Data extracted from a collection:

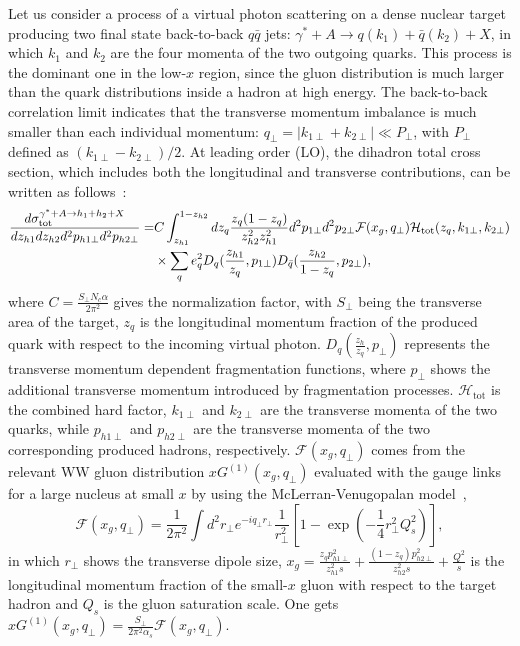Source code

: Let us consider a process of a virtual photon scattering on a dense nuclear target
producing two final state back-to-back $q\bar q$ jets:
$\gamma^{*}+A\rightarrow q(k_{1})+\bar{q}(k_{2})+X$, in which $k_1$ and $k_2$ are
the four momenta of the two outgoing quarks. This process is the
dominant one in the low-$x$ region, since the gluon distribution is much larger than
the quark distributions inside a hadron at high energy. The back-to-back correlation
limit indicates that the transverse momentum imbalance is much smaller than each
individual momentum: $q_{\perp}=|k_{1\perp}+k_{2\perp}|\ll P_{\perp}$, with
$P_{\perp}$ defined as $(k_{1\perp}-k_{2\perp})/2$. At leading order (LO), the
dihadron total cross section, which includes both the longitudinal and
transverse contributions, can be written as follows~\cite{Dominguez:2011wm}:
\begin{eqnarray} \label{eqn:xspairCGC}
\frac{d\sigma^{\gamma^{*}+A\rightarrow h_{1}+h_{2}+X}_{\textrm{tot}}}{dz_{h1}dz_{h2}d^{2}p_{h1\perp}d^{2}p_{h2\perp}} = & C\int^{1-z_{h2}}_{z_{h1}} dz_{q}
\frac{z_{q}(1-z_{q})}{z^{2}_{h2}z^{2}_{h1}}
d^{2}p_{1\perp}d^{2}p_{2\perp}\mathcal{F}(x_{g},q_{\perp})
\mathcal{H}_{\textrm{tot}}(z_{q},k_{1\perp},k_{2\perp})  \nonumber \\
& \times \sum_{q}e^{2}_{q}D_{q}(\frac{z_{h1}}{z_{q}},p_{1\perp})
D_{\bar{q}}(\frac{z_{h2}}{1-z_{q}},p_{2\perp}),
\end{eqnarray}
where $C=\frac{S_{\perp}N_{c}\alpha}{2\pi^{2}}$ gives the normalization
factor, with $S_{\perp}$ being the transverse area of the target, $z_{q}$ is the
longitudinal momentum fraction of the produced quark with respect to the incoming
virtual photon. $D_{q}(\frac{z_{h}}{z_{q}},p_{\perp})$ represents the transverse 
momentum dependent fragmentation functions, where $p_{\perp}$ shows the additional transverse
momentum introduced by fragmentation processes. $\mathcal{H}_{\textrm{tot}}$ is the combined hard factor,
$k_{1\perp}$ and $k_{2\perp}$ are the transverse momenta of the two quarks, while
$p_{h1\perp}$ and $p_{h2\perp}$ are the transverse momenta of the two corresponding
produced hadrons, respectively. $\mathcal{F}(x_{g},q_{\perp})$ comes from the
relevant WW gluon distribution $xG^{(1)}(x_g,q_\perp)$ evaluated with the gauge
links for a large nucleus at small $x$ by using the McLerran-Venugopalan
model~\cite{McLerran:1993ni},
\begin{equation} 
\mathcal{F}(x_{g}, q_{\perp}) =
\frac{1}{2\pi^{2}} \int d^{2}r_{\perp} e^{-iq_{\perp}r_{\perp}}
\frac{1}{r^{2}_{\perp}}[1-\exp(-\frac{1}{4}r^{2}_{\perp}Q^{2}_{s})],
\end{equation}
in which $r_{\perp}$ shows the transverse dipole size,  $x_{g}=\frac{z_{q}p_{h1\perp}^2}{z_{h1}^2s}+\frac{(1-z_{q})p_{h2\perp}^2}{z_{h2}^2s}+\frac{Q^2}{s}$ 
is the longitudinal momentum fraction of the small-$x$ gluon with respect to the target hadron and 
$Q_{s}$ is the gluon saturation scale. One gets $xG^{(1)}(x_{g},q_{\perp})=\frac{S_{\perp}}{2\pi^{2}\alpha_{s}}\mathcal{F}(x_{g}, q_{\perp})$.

==

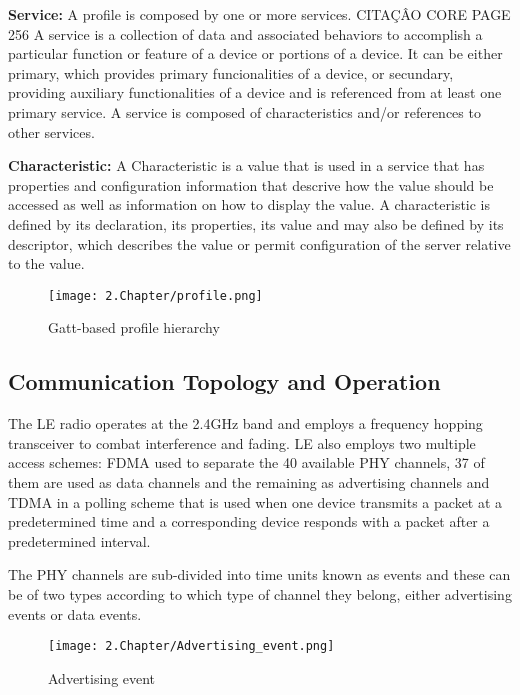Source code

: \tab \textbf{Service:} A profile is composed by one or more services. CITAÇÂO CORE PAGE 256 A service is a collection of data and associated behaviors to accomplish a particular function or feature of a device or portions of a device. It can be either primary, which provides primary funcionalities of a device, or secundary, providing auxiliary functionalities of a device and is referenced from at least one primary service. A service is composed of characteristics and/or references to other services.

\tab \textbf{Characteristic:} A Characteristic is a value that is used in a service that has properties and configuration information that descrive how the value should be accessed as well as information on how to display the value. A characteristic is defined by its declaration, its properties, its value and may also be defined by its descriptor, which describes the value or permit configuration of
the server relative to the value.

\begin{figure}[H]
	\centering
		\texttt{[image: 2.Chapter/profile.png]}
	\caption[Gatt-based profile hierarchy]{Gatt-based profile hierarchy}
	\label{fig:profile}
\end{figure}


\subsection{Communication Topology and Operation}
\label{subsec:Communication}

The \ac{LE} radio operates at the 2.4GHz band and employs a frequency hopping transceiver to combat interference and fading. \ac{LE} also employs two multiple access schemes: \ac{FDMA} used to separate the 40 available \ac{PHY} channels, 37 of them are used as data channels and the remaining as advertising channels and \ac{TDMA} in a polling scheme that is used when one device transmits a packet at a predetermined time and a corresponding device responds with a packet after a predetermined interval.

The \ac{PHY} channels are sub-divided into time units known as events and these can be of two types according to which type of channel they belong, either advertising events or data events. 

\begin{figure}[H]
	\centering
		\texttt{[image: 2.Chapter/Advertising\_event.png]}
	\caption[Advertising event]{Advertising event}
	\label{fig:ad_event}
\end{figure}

▶ [HOW TO COMPLETE THIS TASK] Once you have read through the entries, say how many of their lines include the string "fragmentation" and give nothing but that number.

▶ [ANSWER TO THIS TASK] 2